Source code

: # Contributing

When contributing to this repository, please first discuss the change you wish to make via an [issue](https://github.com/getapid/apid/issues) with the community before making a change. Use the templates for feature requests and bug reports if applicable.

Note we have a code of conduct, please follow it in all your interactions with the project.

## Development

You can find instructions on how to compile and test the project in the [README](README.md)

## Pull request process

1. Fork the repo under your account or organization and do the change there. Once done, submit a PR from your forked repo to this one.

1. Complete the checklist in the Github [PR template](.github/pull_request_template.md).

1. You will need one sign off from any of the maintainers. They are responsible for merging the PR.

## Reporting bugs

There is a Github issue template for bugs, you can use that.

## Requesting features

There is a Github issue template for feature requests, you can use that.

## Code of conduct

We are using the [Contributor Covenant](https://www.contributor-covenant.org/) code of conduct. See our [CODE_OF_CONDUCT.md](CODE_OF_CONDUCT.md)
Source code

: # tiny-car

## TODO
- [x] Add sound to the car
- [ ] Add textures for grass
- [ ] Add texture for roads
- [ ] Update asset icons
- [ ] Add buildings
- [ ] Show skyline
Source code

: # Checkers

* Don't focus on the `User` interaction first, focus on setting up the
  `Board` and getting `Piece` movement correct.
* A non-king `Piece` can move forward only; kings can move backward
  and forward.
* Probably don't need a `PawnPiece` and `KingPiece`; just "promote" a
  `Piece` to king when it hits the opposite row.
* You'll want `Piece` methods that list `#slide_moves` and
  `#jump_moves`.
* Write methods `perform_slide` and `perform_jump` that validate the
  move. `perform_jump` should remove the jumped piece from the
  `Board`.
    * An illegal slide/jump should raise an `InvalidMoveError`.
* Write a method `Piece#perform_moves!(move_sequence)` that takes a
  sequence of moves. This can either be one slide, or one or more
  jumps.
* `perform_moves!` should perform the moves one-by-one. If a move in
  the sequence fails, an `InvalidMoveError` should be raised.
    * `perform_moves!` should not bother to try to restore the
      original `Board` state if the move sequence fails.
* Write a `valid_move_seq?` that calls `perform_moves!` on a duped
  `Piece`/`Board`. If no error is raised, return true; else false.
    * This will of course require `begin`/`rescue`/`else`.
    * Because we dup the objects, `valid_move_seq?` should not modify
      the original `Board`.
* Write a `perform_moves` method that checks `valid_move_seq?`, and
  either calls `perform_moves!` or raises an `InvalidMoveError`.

= = = =

__PROBLEM TO SOLVE__.
Your task is to restate, word for word, the line with "This will of" and all lines after it, ending with the last line of the data.

__ANSWER SECTION__.
    * This will of course require `begin`/`rescue`/`else`.
    * Because we dup the objects, `valid_move_seq?` should not modify
      the original `Board`.
* Write a `perform_moves` method that checks `valid_move_seq?`, and
  either calls `perform_moves!` or raises an `InvalidMoveError`.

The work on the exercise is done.